This is because there's some new government study favoring merit pay. Why? Because they say it raises test scores, which is of course the only factor worth considering in education.
It's not hard to find reason to question merit pay. For one thing, it's not remotely anything new. Diane Ravitch writes that it's been tried since the 1920s and has never worked. Nonetheless, the Trumpies, an entire stable of geniuses, declare that merit pay works better than class size reduction. Why get more attention for the students when you can give a few extra bucks to very few extra teachers and pretend you've done something?
Here's Diane:
The most rigorous trial of merit pay was conducted recently in Nashville by the National Center on Performance Incentives. It offered an extraordinary bonus of $15,000 to teachers if they could get higher scores from their students.

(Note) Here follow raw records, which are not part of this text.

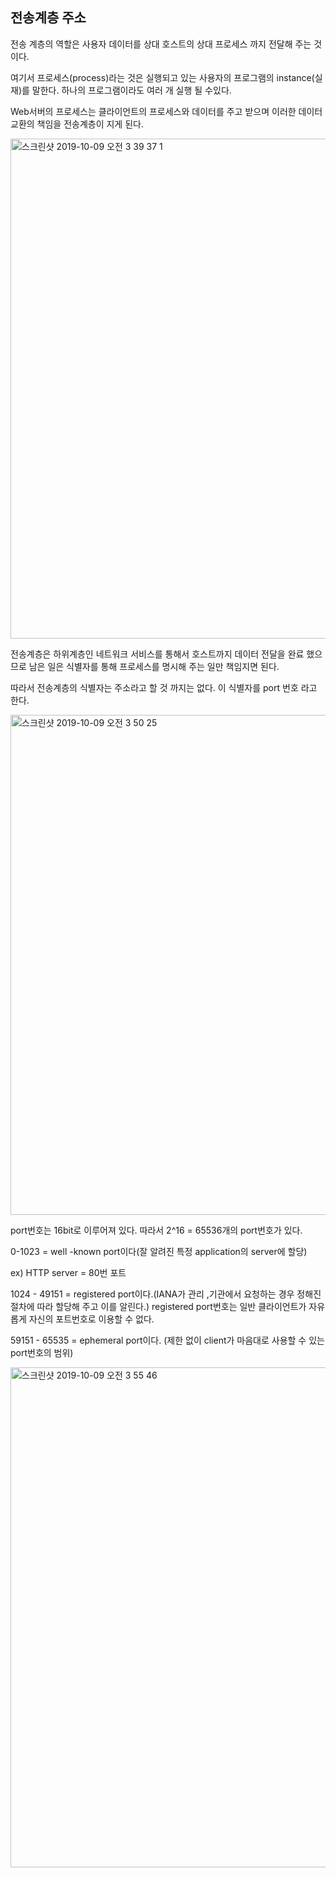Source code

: ## 전송계층 주소

전송 계층의 역할은 사용자 데이터를 상대 호스트의 상대 프로세스 까지 전달해 주는 것이다.

여기서 프로세스(process)라는 것은 실행되고 있는 사용자의 프로그램의 instance(실재)를 말한다. 하나의 프로그램이라도 여러 개 실행 될 수있다.

Web서버의 프로세스는 클라이언트의 프로세스와 데이터를 주고 받으며 이러한 데이터 교환의 책임을 전송계층이 지게 된다.

<img width="800" alt="스크린샷 2019-10-09 오전 3 39 37 1" src="https://user-images.githubusercontent.com/48313074/66423365-8155b980-ea46-11e9-85dc-646897bc33c6.png">

전송계층은 하위계층인 네트워크 서비스를 통해서 호스트까지 데이터 전달을 완료 했으므로 남은 일은 식별자를 통해 프로세스를 명시해 주는 일만 책임지면 된다.

따라서 전송계층의 식별자는 주소라고 할 것 까지는 없다. 이 식별자를 port 번호 라고 한다.

<img width="800" alt="스크린샷 2019-10-09 오전 3 50 25" src="https://user-images.githubusercontent.com/48313074/66424114-f2e23780-ea47-11e9-9548-cd96708ac67f.png">

port번호는 16bit로 이루어져 있다. 따라서 2^16 = 65536개의 port번호가 있다.

0-1023 = well -known port이다(잘 알려진 특정 application의 server에 할당)

ex) HTTP server = 80번 포트

1024 - 49151 = registered port이다.(IANA가 관리 ,기관에서 요청하는 경우 정해진 절차에 따라 할당해 주고 이를 알린다.) registered port번호는 일반 클라이언트가 자유롭게 자신의 포트번호로 이용할 수 없다.

59151 - 65535 = ephemeral port이다. (제한 없이 client가 마음대로 사용할 수 있는 port번호의 범위)

<img width="800" alt="스크린샷 2019-10-09 오전 3 55 46" src="https://user-images.githubusercontent.com/48313074/66424487-afd49400-ea48-11e9-91e4-0b03560b5f1e.png">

Over a three-year period, there was no difference between the scores obtained by the treatment group or the control group. The bonus didn’t matter.
Roland Fryer of Harvard University just released his study of New York City’s much-touted school-wide merit-pay program. Fryer says it made no difference in terms of student outcomes and actually depressed performance in some schools and for some groups of students.
But hey, if numerous decades of studies don't produce the desired results, why not just keep repeating them until you find one that does? While I don't trust the Trumpies at all, Obama's education policy was almost as terrible, and of course there's a good chance this study was initiated while he was President. Sadly, I wouldn't trust any study sponsored by his people either.
Merit pay assumes that some teachers have merit while others don't. I'd argue that any teacher without merit ought not to be teaching. But if you want to prove merit pay works, you find a way to prove it. Test scores generally show little more than zip code. It's not generally a great challenge to get kids from, say, Roslyn NY, to pass more tests.
I wonder whether I've just been holding back all these years. Maybe if I could make an extra thousand bucks a year I'd be able to give this teaching stuff 100%. Maybe it would take 5,000. Maybe ten. Who knows what the magical number is that would make me do my job instead of phoning it in? I mean, we don't have merit pay, so that's what I must be doing.
There is an overabundance of dunces who wish to control education. Sometimes they're just stupid, but usually they also have a lot of money. The money thing leads them to think they must know everything and are therefore instant and final authorities. Oprah didn't feature Bill Gates just for his good looks.
In our school, as in all city schools, we have to figure out exactly which form of junk science is used to rate teachers. We choose, whenever possible, to have teachers rated by department or school wide measures. That's because we don't want kids coming to teachers for tutoring and being turned away. I mean, if I'm the sort of person who actually cares about ratings or merit pay, why the hell would I want to help one of your students? Why should I bother helping your kid when it would raise your rating, or your salary? I'm in this for me, so go screw yourself. That's the Merit Pay Way.
We kind of think, our administration and our chapter, that it's our job to help children. We kind of think that's why we wake up in the morning and do this job. Now I like money, and I wouldn't be surprised if our administrators like it too. I mean, they get paid more than us, but that's fine with me. I'd rather make less and keep the job I have. Nonetheless, we agree absolutely that it's an idiotic idea to put teachers in open competition with one another over test scores.
Of course, we haven't got the red hotline phone to Bill Gates, like Arne Duncan probably did.
Now even if money really is the root of all evil, I can always use a little more of it. I just got a new dog, and he has vet bills. He can chew through bones pretty quickly. Poopie bags don't grow on trees. In fact, I don't happen to live in a tree, and the choice not to has often proven costly. So yes, I would like more money. If I go to one of those 300-member committee thingies and Mulgrew asks me, "Would you like more money?" I'll say, "Yes I would, thank you very much."
But I'm a teacher. Like all teachers, I need a salary. If I wanted to work for tips, I'd be a waiter. And make no mistake, that's precisely the sort of job merit pay advocates would like ours to become.